Consta que Pearce lhe ofereceu uma recompensa pela ideia mas Mauro recusou, trocando-a por ter a conta publicittária da Willys. Pearce concordou e Mauro, que nem agência tinha, criou uma praticamente da noite para o dia. A agência começou a funcionar em dois apartamentos no Hotel Jaraguá, em São Paulo Começava aí a vida da Mauro Salles Publicidade, depois Mauro Salles Interamericana e um longo relacionamento com a Willys, depois com a Ford.

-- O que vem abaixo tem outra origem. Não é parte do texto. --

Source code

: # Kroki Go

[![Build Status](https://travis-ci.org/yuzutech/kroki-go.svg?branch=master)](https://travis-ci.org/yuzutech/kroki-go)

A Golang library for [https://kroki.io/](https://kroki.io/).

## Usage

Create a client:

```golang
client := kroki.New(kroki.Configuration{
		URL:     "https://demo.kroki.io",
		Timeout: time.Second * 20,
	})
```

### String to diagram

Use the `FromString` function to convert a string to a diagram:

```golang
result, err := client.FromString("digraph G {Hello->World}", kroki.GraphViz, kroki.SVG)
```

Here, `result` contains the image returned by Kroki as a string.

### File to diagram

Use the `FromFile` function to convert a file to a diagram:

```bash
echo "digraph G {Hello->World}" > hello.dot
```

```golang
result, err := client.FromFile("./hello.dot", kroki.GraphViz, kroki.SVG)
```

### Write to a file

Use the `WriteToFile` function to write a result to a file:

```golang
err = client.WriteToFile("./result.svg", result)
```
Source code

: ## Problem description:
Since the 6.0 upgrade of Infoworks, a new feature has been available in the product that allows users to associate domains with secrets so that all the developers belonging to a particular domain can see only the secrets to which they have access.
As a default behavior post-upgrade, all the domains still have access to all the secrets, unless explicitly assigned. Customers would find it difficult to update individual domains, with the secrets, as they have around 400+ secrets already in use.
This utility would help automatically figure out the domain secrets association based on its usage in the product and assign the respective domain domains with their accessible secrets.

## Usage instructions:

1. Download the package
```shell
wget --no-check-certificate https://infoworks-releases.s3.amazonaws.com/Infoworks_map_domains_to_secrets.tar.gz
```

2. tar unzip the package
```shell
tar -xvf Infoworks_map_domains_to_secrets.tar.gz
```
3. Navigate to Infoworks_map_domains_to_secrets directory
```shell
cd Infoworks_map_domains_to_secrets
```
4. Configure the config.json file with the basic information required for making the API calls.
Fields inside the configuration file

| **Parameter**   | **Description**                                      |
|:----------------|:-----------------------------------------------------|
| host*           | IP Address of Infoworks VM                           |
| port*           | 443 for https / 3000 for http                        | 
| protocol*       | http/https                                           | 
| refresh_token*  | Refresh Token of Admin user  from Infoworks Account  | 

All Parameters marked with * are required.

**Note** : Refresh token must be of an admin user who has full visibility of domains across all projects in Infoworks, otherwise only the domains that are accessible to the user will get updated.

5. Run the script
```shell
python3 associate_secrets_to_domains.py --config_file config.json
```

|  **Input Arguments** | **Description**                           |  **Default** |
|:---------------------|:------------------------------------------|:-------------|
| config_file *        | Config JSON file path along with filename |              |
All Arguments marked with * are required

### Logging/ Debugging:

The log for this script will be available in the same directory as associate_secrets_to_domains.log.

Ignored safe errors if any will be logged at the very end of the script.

Foi de Mauro Salles a sugestão do nome para o Alpine A108: Interlagos. Foi sugestão de Mauro mostrar as qualidades do Gordini por meio da tentativa de recorde na sua classe, ao rodar 50.000 km ininterruptamente pelo anel externo de Interlagos. Na prova carro capotou (com Bird Clemente) e mesmo todo amassado atingiu o objetivo. Da teimosia em continuar mesmo com a carroceria extensamente danificada veio o nome — dado por Mauro — para o carro popular da Willys em 1964: Teimoso.
Foi Mauro quem convenceu William Max Pearce a colocar os Renault, e depois os Interlagos, na pista, criando a Equipe Willys, a que mais venceu corridas no Brasil e chegou a vencer no Uruguai.
E quando a Volkswagen e a Ford se uniram em 1986, adivinhe quem batizou a holding de Autolatina? Ele mesmo, Mauro Salles.